L’aumento dell’aspettativa di vita e il progressivo invecchiamento della popolazione sono ormai sotto gli occhi di tutti e rappresentano una delle sfide più complesse del nostro tempo. In Italia gli over 65 hanno superato i 14 milioni, pari al 24,1% della popolazione, e secondo le proiezioni gli ultraottantenni potrebbero superare i 6 milioni entro il 2041. Numeri che raccontano una realtà in cui crescono le patologie croniche, la multimorbilità e i bisogni assistenziali, spesso non pienamente intercettati dai modelli di cura tradizionali. In questo scenario, l’Intelligenza Artificiale non è più soltanto una promessa futuristica, ma uno strumento concreto per migliorare la qualità della vita degli anziani e rendere più sostenibili i sistemi di assistenza.

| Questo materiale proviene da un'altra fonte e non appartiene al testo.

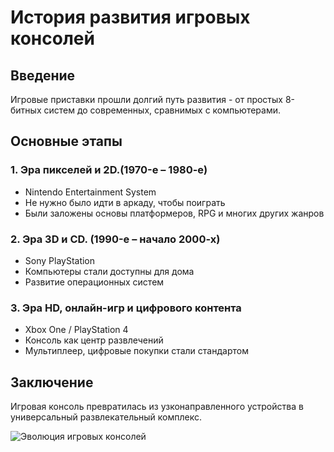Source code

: # История развития игровых консолей

## Введение
Игровые приставки прошли долгий путь развития - от простых 8-битных систем до современных, сравнимых с компьютерами.

## Основные этапы

### 1. Эра пикселей и 2D.(1970-е – 1980-е)
- Nintendo Entertainment System
- Не нужно было идти в аркаду, чтобы поиграть
- Были заложены основы платформеров, RPG и многих других жанров

### 2. Эра 3D и CD. (1990-е – начало 2000-х)
- Sony PlayStation
- Компьютеры стали доступны для дома
- Развитие операционных систем

### 3. Эра HD, онлайн-игр и цифрового контента
- Xbox One / PlayStation 4
- Консоль как центр развлечений
- Мультиплеер, цифровые покупки стали стандартом

## Заключение
Игровая консоль превратилась из узконаправленного устройства в универсальный развлекательный комплекс.

![Эволюция игровых консолей](images/console-evolution.png)
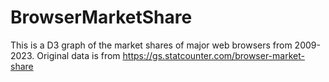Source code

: # BrowserMarketShare
This is a D3 graph of the market shares of major web browsers from 2009-2023.
Original data is from https://gs.statcounter.com/browser-market-share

Le applicazioni già disponibili sono numerose e sempre più integrate nella pratica quotidiana. In ambito riabilitativo, soluzioni intelligenti supportano il recupero delle funzioni motorie dopo eventi traumatici, migliorano l’equilibrio, contribuiscono alla prevenzione delle cadute e offrono un valido supporto nella gestione del dolore e dei disturbi del sonno. Accanto a queste, stanno trovando spazio sistemi di monitoraggio ambientale basati su sensori intelligenti e telecamere, capaci di osservare i movimenti dell’anziano e di lanciare un allarme automatico in caso di caduta o comportamenti insoliti.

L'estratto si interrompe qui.